* **WORK REQUIRED**: Go through the entries and copy every line that has the string "scheduled" in it.

[Source texts of formatted documents]

------

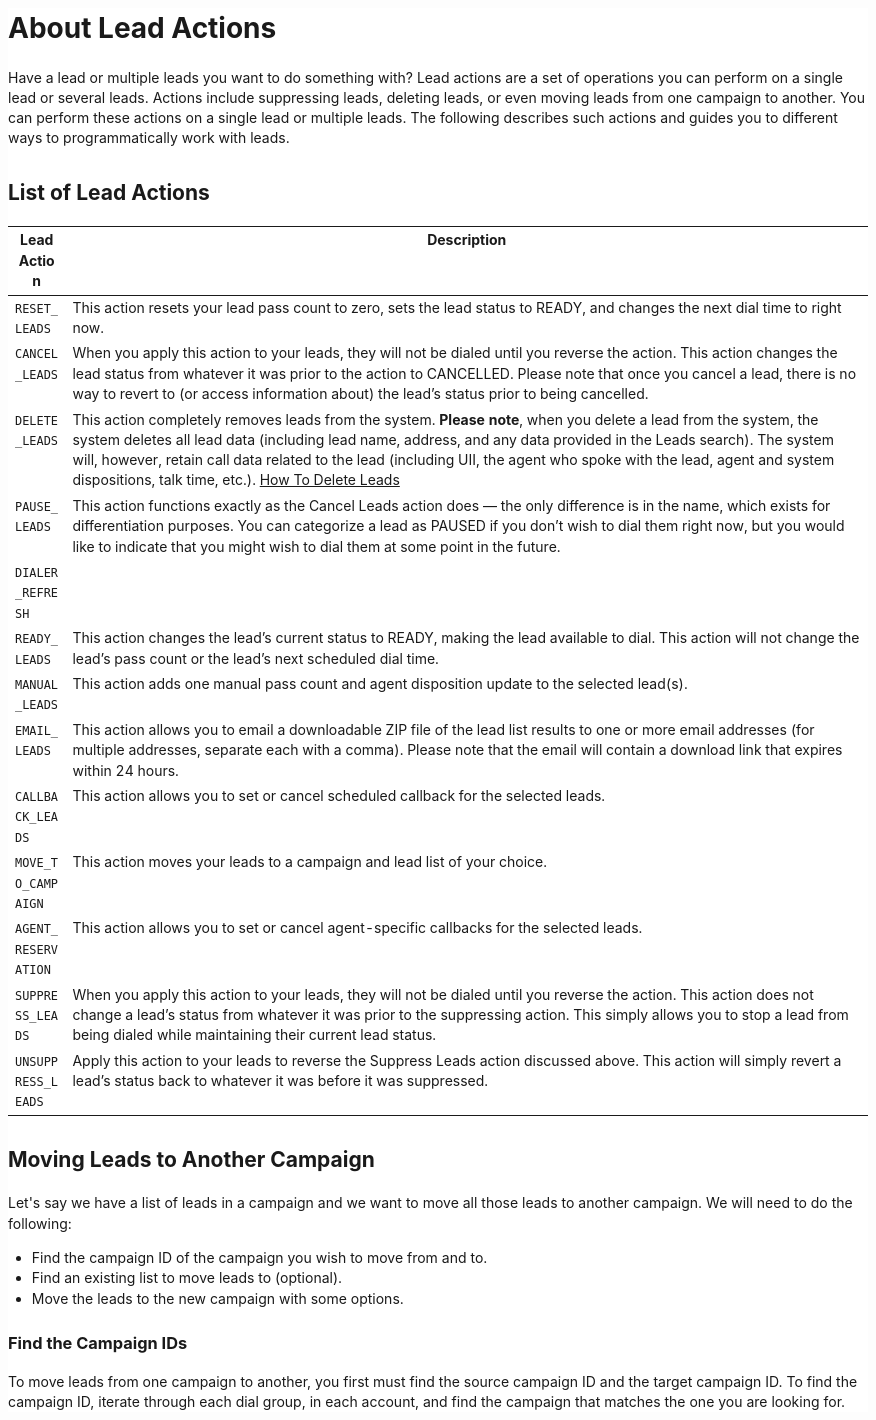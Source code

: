 # About Lead Actions

Have a lead or multiple leads you want to do something with? Lead actions are a set of operations you can perform on a single lead or several leads.  Actions include suppressing leads, deleting leads, or even moving leads from one campaign to another. You can perform these actions on a single lead or multiple leads. The following describes such actions and guides you to different ways to programmatically work with leads.

## List of Lead Actions

| Lead Action | Description |
|-|-|
| `RESET_LEADS` | This action resets your lead pass count to zero, sets the lead status to READY, and changes the next dial time to right now. |
| `CANCEL_LEADS` | When you apply this action to your leads, they will not be dialed until you reverse the action. This action changes the lead status from whatever it was prior to the action to CANCELLED. Please note that once you cancel a lead, there is no way to revert to (or access information about) the lead’s status prior to being cancelled. |
| `DELETE_LEADS` | This action completely removes leads from the system. **Please note**, when you delete a lead from the system, the system deletes all lead data (including lead name, address, and any data provided in the Leads search). The system will, however, retain call data related to the lead (including UII, the agent who spoke with the lead, agent and system dispositions, talk time, etc.). [How To Delete Leads](#delete-leads) |
| `PAUSE_LEADS` | This action functions exactly as the Cancel Leads action does — the only difference is in the name, which exists for differentiation purposes. You can categorize a lead as PAUSED if you don’t wish to dial them right now, but you would like to indicate that you might wish to dial them at some point in the future. |
| `DIALER_REFRESH` | |
| `READY_LEADS` | This action changes the lead’s current status to READY, making the lead available to dial. This action will not change the lead’s pass count or the lead’s next scheduled dial time. |
| `MANUAL_LEADS` | This action adds one manual pass count and agent disposition update to the selected lead(s). |
| `EMAIL_LEADS` | This action allows you to email a downloadable ZIP file of the lead list results to one or more email addresses (for multiple addresses, separate each with a comma). Please note that the email will contain a download link that expires within 24 hours. |
| `CALLBACK_LEADS` | This action allows you to set or cancel scheduled callback for the selected leads. |
| `MOVE_TO_CAMPAIGN` | This action moves your leads to a campaign and lead list of your choice. |
| `AGENT_RESERVATION` | This action allows you to set or cancel agent-specific callbacks for the selected leads. |
| `SUPPRESS_LEADS` | When you apply this action to your leads, they will not be dialed until you reverse the action. This action does not change a lead’s status from whatever it was prior to the suppressing action. This simply allows you to stop a lead from being dialed while maintaining their current lead status. |
| `UNSUPPRESS_LEADS` | Apply this action to your leads to reverse the Suppress Leads action discussed above. This action will simply revert a lead’s status back to whatever it was before it was suppressed. |

## Moving Leads to Another Campaign

Let's say we have a list of leads in a campaign and we want to move all those leads to another campaign. We will need to do the following:

* Find the campaign ID of the campaign you wish to move from and to.
* Find an existing list to move leads to (optional).
* Move the leads to the new campaign with some options.

### Find the Campaign IDs

To move leads from one campaign to another, you first must find the source campaign ID and the target campaign ID. To find the campaign ID, iterate through each dial group, in each account, and find the campaign that matches the one you are looking for.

------

* **RESPONSE AREA**:
| `READY_LEADS` | This action changes the lead’s current status to READY, making the lead available to dial. This action will not change the lead’s pass count or the lead’s next scheduled dial time. |
| `CALLBACK_LEADS` | This action allows you to set or cancel scheduled callback for the selected leads. |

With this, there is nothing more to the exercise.